◆ **RECORDS PROVIDED**

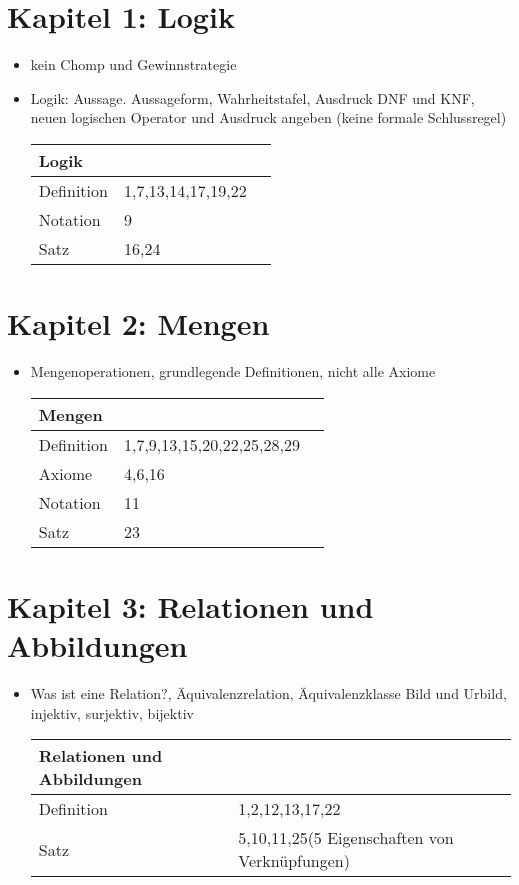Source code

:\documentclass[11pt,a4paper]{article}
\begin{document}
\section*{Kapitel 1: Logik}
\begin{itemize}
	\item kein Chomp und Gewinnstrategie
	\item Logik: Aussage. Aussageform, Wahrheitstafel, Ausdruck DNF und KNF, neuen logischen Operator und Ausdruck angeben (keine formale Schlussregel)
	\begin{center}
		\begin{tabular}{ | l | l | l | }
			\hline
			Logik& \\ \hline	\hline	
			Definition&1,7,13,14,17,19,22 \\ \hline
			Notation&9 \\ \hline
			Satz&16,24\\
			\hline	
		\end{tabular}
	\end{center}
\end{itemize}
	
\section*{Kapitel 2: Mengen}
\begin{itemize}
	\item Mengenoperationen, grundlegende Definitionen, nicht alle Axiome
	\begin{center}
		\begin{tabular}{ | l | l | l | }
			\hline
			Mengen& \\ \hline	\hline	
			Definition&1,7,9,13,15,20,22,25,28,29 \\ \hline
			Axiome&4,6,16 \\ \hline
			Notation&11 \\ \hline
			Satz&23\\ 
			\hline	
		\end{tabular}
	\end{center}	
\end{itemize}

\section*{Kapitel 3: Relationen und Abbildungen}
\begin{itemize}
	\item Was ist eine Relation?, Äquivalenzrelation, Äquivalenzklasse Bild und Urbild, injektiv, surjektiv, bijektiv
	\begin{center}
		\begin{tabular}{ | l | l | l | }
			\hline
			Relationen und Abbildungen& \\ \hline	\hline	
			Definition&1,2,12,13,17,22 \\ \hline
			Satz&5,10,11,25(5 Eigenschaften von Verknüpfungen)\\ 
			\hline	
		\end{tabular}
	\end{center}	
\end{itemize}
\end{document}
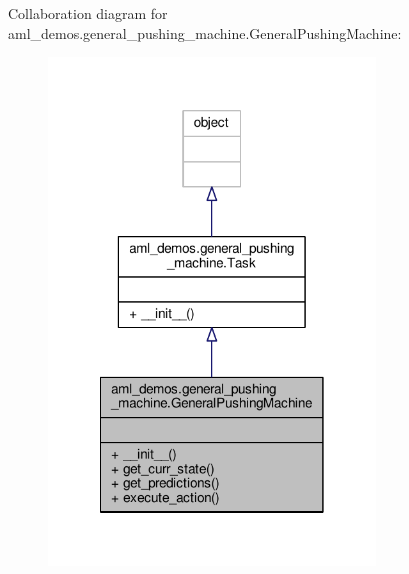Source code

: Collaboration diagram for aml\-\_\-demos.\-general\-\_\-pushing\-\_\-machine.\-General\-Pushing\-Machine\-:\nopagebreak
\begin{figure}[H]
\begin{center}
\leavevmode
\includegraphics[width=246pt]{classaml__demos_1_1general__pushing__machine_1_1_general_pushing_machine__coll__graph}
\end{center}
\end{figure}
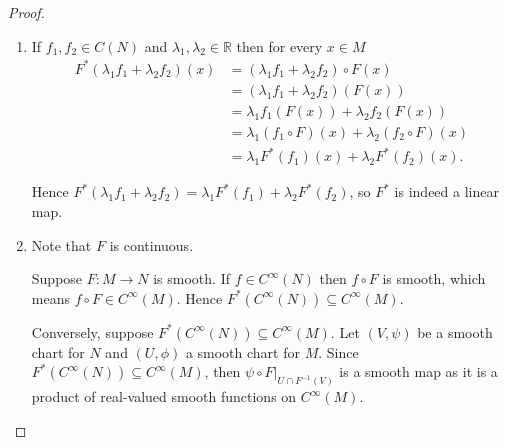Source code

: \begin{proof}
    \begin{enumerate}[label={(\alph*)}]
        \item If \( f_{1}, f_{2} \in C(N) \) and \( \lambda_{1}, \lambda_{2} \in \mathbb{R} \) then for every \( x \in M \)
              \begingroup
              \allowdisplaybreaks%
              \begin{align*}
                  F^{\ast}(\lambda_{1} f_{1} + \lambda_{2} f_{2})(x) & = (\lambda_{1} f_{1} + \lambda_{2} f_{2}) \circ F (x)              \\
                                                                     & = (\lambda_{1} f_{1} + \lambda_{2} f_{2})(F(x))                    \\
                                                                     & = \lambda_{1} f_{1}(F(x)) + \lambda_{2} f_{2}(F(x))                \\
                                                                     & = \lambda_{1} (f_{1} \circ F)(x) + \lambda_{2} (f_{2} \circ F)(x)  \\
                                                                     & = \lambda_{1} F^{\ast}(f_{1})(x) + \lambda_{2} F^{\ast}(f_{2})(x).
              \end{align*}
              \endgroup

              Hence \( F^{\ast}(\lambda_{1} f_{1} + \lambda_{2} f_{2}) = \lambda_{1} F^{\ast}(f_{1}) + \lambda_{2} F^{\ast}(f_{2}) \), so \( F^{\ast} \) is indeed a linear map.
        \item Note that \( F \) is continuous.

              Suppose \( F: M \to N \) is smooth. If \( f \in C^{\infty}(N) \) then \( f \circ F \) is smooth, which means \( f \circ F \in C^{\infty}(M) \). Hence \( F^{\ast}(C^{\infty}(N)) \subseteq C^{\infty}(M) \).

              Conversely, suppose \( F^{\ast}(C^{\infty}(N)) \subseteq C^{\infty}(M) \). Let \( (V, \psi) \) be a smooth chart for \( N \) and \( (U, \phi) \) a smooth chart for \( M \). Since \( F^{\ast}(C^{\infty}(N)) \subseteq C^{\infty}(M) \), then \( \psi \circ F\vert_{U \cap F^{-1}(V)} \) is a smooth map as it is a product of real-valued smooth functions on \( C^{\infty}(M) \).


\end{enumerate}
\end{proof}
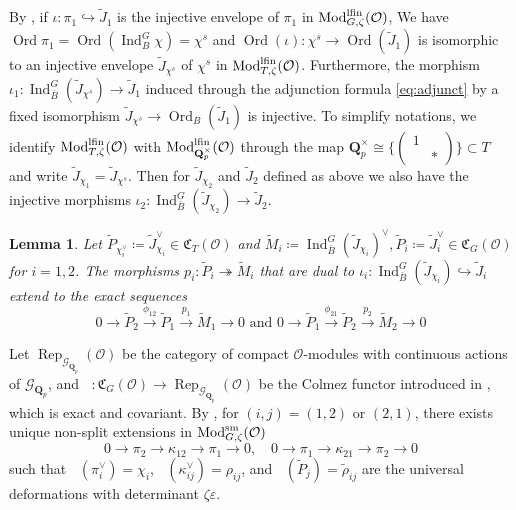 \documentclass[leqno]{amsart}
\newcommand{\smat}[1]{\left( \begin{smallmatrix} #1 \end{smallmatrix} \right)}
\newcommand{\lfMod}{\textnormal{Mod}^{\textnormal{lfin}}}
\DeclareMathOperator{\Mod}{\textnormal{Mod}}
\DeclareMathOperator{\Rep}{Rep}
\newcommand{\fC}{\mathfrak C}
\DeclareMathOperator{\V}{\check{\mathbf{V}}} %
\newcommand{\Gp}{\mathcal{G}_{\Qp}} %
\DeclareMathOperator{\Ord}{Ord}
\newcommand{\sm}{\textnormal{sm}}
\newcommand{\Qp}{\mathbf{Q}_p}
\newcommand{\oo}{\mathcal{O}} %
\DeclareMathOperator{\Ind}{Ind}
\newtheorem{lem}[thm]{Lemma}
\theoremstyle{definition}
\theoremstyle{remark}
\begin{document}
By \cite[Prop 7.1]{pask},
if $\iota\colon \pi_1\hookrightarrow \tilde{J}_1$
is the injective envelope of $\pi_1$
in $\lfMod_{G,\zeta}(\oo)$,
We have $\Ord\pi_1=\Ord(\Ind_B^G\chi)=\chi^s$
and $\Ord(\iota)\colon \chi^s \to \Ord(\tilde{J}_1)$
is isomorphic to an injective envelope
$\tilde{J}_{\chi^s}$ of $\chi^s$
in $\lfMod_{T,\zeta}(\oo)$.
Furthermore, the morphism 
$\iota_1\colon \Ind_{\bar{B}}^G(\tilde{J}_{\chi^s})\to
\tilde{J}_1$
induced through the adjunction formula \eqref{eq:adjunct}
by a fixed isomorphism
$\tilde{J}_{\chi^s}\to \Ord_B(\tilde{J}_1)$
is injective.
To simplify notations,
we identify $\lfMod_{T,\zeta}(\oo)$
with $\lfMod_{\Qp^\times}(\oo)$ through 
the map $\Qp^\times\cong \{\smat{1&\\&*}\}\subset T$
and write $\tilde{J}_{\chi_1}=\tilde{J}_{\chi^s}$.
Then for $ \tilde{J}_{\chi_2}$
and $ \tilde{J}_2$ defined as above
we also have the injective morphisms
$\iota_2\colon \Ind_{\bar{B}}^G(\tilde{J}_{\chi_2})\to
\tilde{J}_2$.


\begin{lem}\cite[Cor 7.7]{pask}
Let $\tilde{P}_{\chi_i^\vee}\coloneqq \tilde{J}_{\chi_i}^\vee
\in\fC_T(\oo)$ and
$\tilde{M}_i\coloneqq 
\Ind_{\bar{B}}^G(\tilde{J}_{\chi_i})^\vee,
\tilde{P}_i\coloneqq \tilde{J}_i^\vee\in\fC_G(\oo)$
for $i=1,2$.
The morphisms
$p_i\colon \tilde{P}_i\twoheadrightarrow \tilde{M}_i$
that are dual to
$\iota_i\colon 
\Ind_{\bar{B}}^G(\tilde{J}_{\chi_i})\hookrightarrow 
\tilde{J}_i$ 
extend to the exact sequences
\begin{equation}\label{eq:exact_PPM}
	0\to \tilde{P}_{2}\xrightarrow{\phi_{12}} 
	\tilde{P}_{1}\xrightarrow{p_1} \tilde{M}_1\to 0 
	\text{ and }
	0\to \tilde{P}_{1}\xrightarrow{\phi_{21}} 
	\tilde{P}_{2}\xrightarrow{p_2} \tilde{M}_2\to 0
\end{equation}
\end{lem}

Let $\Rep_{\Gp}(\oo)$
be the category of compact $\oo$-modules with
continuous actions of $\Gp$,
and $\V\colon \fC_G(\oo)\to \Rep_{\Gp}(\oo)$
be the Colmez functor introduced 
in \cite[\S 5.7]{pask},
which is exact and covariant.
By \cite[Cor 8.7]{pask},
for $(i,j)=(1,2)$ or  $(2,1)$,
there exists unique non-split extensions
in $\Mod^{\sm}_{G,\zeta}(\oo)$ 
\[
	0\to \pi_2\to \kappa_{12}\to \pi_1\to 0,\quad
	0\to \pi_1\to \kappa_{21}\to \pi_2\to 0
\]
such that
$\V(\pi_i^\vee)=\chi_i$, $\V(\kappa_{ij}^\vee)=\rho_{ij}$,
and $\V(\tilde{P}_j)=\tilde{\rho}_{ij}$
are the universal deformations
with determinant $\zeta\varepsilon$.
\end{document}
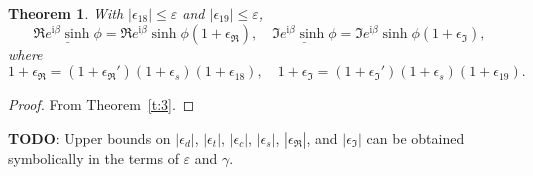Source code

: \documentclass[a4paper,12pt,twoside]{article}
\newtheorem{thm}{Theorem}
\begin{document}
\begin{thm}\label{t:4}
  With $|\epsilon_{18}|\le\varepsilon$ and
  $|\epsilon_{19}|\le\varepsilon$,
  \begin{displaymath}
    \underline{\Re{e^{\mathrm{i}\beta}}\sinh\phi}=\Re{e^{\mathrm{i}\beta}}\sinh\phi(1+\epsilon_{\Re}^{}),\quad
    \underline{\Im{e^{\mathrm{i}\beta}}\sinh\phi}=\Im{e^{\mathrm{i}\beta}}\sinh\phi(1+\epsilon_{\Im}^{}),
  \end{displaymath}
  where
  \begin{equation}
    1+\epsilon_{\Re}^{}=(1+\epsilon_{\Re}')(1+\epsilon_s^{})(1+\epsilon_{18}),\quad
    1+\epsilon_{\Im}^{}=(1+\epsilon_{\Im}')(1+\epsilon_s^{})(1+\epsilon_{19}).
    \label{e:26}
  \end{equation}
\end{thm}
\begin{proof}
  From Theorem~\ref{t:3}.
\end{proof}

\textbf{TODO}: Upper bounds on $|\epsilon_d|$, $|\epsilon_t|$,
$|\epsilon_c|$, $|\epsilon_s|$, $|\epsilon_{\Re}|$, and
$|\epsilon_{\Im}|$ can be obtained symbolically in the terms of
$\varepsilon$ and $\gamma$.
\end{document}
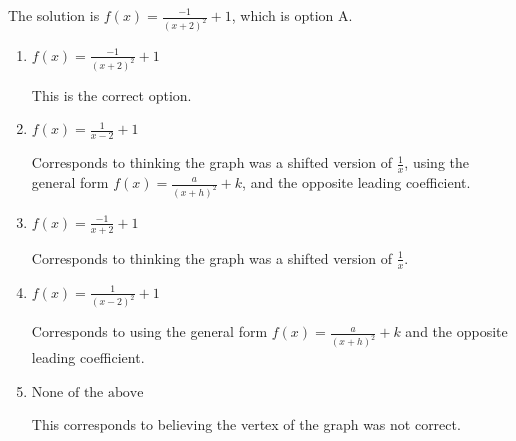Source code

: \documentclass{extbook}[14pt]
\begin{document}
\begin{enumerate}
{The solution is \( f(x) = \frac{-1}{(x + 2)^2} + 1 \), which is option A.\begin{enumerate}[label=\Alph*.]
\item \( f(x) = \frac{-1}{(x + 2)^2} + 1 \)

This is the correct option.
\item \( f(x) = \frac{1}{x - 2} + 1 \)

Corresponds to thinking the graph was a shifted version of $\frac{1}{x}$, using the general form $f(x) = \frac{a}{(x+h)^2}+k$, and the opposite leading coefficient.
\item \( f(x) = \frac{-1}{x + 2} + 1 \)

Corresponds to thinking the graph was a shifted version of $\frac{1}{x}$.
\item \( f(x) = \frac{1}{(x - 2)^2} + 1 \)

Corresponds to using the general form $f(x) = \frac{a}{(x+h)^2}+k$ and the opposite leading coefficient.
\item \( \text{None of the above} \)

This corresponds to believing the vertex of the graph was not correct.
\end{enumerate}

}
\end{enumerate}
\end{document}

◆ **WHAT IS NEEDED**
A single number is the whole answer: the count of lines above that hold "DeclareMathOperator".

◆ **SOLUTION TO THIS EXERCISE**
5